The phosphorylation of adrenal proteins in response to adrenocorticotropic hormone

The phosphorylation of rat adrenal protein components in response to adrenocorticotropin has been studied in adrenal quarters, isolated cells, and in vivo. In adrenal quarters, adrenocorticotropic hormone (ACTH)-stimulated phosphorylation or dephosphorylation of proteins was not affected by the presence of protein synthesis inhibitors despite a total inhibition of steroidogenesis. (The term dephosphorylation refers to an apparent decrease in the labeling of a particular protein with 32P at various times after the addition of ACTH. This may be due to enzymatic removal of phosphate or protein degradation or complexation of this protein with another cellular component.) Studies with isolated cell preparations identified several proteins that are phosphorylated or dephosphorylated in response to hormone.
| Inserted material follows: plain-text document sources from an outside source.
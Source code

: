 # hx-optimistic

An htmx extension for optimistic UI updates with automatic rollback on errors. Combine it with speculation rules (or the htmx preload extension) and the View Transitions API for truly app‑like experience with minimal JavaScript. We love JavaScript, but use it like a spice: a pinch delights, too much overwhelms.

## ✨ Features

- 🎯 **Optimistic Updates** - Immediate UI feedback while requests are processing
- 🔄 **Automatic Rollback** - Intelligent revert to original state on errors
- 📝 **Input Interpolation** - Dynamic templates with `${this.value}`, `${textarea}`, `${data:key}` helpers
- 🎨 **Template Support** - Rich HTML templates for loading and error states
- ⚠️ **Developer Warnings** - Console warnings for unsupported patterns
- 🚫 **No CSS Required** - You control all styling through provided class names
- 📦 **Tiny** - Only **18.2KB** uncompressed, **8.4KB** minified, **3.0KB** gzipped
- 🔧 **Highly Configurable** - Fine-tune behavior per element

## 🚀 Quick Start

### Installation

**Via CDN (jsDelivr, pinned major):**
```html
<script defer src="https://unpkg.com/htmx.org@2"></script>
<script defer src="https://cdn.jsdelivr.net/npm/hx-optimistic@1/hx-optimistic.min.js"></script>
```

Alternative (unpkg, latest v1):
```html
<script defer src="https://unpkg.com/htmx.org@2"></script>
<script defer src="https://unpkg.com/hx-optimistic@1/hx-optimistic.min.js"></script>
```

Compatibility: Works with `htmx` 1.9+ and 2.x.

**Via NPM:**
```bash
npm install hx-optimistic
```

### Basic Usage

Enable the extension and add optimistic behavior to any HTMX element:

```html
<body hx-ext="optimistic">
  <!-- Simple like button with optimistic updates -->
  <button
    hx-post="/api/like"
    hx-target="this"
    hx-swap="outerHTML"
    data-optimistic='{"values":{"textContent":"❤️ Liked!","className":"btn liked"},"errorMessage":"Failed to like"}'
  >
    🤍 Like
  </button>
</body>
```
These changes in phosphorylation were also observed in adrenal quarters and correlated well with ACTH-stimulated steroidogenesis as determined by temporal analysis and dose-response studies of corticosterone production. In vivo injection of male hypophysectomized rats with [32P]phosphate and ACTH demonstrated changes in the labeling of six adrenal proteins. Many of the proteins phosphorylated in vivo were also demonstrated to be phosphorylated in both in vitro systems. Finally, the injection of a physiological dose of ACTH appeared to selectively activate the type I cAMP-dependent protein kinase within the microsomal fraction as determined by the binding of a photoaffinity-labeled reagent. These results suggest that alterations in phosphorylation of adrenal proteins in response to ACTH is proximal to or independent of the obligatory role of protein synthesis in acute steroidogenesis.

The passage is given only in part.